Alors que l’Union européenne a déployé depuis décembre 2005 une mission d’observation de la frontière avec l’Ukraine (EUBAM), l’OSCE s’efforce de faciliter les négociations conduites dans le cadre du format « 5 + 2 » (les 2 parties : Moldavie et Transnistrie, 3 médiateurs : Ukraine, Russie et OSCE, ainsi que, depuis octobre 2005, 2 observateurs : Union européenne et Etats-Unis) et est aussi chargée de suivre le processus de retrait et de destruction des munitions du dépôt de Colbasna, interrompu depuis 2004.
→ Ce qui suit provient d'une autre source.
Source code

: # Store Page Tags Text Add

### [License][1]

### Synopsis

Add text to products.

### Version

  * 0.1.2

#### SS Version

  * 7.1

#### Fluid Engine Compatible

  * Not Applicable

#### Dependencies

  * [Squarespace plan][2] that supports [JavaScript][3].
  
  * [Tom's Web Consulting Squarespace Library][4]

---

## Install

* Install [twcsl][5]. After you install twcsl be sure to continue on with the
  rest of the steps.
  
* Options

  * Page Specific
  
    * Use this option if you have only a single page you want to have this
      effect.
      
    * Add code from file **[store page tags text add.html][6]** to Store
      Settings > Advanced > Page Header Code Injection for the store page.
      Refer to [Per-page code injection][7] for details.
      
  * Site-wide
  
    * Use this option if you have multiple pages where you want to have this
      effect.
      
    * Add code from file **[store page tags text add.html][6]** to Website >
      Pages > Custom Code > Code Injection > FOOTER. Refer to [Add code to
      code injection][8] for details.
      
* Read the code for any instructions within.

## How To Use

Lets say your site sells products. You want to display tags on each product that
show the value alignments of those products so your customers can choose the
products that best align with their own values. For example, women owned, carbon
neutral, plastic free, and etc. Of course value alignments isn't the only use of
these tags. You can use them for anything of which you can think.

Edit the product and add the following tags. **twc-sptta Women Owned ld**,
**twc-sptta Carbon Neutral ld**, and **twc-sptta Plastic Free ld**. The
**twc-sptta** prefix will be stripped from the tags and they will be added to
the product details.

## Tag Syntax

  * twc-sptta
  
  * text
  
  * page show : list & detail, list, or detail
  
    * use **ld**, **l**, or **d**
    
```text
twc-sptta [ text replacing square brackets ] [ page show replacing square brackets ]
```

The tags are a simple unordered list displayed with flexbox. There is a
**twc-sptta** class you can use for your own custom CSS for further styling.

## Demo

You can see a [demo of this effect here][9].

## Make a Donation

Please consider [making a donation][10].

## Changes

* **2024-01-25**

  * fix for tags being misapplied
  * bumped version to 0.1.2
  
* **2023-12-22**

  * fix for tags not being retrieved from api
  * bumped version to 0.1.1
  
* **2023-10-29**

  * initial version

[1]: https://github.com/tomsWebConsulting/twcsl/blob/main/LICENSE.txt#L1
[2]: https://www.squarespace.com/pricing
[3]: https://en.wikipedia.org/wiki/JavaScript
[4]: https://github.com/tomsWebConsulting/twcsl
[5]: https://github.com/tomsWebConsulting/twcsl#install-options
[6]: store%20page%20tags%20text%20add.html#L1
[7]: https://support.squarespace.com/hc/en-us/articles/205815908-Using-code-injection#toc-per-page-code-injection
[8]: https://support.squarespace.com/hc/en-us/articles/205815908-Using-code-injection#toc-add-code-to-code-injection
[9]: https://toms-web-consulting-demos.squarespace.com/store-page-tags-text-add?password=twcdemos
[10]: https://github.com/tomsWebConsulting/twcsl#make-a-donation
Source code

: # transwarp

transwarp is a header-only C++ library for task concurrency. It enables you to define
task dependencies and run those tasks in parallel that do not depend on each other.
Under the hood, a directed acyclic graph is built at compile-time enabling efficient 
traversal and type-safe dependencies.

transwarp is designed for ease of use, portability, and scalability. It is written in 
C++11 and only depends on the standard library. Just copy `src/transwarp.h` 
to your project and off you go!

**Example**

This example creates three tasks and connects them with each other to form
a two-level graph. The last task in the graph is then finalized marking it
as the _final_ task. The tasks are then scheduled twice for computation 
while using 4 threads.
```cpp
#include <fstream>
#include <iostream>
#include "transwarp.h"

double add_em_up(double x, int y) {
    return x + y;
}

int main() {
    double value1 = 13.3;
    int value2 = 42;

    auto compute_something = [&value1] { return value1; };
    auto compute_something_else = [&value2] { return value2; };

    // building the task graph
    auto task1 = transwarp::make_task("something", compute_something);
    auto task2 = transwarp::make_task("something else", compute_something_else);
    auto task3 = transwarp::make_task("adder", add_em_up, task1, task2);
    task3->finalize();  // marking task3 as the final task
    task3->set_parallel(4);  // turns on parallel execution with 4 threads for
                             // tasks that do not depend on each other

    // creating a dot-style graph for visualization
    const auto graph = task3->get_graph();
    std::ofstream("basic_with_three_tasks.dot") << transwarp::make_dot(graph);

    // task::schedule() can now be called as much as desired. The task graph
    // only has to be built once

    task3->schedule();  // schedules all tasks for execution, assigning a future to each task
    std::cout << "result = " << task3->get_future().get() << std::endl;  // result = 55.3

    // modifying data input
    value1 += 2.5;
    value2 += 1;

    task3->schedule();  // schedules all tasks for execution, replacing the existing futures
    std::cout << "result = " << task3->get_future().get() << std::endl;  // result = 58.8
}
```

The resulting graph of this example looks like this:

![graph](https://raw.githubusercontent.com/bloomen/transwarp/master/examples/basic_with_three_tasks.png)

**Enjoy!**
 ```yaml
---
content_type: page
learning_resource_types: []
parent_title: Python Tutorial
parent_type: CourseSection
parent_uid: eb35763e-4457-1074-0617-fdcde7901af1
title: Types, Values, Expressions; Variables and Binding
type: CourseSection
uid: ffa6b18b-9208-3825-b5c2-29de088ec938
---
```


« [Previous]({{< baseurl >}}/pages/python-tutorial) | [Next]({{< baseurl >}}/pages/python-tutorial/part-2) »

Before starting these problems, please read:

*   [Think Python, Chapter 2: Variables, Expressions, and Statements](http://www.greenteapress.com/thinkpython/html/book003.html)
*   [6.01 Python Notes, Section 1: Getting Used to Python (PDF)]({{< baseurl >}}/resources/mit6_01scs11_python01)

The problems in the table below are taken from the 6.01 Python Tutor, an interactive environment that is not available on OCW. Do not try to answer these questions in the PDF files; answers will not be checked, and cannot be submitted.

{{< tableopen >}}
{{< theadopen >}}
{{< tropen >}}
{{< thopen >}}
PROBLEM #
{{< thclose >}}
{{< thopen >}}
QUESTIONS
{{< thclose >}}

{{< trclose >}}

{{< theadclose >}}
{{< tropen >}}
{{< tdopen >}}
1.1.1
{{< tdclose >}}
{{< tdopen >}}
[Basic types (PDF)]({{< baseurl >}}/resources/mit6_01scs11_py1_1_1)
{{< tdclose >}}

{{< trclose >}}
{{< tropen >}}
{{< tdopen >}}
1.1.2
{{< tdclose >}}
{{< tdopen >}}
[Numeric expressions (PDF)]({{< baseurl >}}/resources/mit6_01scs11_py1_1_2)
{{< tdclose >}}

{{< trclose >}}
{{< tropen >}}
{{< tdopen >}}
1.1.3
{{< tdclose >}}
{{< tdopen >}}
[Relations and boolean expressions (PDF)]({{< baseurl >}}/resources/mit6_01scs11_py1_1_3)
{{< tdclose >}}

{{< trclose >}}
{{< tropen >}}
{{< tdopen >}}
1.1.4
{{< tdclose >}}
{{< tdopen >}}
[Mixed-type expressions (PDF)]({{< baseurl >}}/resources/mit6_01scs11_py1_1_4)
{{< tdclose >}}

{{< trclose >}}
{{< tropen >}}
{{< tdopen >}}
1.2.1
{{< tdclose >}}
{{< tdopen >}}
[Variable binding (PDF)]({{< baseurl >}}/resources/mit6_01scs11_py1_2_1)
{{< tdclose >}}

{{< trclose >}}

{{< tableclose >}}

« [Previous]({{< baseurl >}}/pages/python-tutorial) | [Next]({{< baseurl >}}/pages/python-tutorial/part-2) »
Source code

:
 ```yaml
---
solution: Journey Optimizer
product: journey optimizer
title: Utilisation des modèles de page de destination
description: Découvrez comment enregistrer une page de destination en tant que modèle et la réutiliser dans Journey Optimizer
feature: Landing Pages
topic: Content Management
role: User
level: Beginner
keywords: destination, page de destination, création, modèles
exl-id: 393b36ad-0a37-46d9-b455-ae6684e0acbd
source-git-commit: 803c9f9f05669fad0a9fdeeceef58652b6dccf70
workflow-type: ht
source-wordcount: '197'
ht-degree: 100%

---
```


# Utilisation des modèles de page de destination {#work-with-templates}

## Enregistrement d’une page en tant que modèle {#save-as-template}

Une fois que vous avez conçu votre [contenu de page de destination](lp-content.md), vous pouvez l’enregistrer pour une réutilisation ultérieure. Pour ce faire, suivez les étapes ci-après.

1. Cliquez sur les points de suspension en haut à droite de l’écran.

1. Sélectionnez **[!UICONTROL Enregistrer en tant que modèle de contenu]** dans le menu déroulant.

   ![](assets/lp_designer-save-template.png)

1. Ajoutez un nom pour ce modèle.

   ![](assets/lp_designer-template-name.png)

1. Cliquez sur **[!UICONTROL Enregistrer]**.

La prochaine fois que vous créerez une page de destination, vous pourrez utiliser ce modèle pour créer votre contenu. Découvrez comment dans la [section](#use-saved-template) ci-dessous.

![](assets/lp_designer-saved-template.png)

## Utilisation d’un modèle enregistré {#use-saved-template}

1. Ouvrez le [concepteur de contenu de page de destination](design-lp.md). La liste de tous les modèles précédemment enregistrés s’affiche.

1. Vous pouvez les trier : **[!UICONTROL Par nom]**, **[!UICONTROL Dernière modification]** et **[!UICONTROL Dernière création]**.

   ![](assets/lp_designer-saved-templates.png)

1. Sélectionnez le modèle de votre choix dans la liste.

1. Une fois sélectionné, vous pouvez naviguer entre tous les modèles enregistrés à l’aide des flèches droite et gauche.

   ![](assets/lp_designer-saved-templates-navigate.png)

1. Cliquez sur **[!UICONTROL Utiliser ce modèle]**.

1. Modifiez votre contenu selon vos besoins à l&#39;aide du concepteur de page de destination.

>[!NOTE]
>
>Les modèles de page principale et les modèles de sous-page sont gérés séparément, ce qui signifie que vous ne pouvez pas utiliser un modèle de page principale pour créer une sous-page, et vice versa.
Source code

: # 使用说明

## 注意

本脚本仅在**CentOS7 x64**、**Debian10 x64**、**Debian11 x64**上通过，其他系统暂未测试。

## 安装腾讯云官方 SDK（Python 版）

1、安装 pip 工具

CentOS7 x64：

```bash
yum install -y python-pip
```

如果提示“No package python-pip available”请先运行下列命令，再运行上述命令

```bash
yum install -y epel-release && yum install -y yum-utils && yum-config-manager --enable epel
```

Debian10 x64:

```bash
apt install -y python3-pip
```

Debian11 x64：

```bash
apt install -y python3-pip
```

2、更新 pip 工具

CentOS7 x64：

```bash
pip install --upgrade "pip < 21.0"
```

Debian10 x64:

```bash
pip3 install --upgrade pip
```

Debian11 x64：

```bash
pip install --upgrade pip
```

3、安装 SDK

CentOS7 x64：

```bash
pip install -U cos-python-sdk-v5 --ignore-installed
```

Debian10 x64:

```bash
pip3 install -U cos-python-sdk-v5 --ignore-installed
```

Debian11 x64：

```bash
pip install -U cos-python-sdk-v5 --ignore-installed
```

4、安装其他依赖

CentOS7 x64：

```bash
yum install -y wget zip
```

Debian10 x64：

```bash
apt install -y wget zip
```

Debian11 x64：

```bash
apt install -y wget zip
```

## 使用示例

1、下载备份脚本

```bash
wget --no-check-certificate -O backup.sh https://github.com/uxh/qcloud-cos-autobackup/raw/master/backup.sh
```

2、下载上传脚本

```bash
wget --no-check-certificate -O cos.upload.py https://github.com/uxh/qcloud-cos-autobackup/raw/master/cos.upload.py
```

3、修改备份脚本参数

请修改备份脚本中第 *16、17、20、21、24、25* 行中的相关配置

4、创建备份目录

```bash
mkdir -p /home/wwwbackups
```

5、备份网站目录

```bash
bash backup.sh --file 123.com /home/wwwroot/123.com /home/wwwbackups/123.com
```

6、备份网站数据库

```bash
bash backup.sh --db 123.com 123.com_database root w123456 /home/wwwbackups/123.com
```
Avec le départ de la scène politique des protagonistes historiques du conflit (l’alternance au pouvoir à Chisinau au printemps 2009 et en Transnistrie en automne 2011), les négociations officielles en format « 5+2 » ont repris fin novembre 2011 à Vilnius en marge du Conseil ministériel de l’OSCE, après six ans d’interruption. Les réunions se sont longtemps maintenues à un rythme régulier, avant de se voir suspendues de nouveau à partir de juin 2014 (à l’exception de réunions en format dit « 1+1 » des négociateurs en chef ainsi que des réunions des groupes de travail techniques).

La réunion à Vienne le 17 avril 2012 a permis l’adoption de deux documents cadres, portant sur les procédures à respecter et l’égalité de statut des parties pendant la négociation et établissant les « trois corbeilles » des discussions : 1) les questions sociales et économiques, 2) les questions juridiques et des droits de l’Homme, et 3) les questions politiques et de sécurité.

Au Conseil ministériel de l’OSCE à Dublin, le 7 décembre 2012, une déclaration conjointe des 57 Etats participants de l’Organisation fut adoptée pour la première fois, posant les principes fondamentaux du futur règlement, à savoir l’intégrité et la souveraineté de la République de Moldavie et un statut spécifique pour la région de la Transnistrie. Une déclaration similaire a depuis lors été adoptée chaque année lors des Conseils ministériels en décembre.

Sous présidence allemande de l’OSCE en juin 2016, une nouvelle réunion en format « 5+2 » s’est tenue à Berlin après deux années d’interruption. Il s’agit d’une avancée significative, accompagnée de l’adoption d’une feuille de route par les parties, dont le degré de mise en œuvre constituera un test de la volonté des parties, en particulier à l’approche d’échéances électorales importantes de part et d’autre dans la deuxième moitié de l’année 2016.

Les réunions au format « 5+2 » ont permis l’adoption de plusieurs mesures de confiance, mais n’ont pas pour l’heure abordé la troisième corbeille (question du statut de la Transnistrie notamment), sur laquelle les positions des parties sont encore éloignées.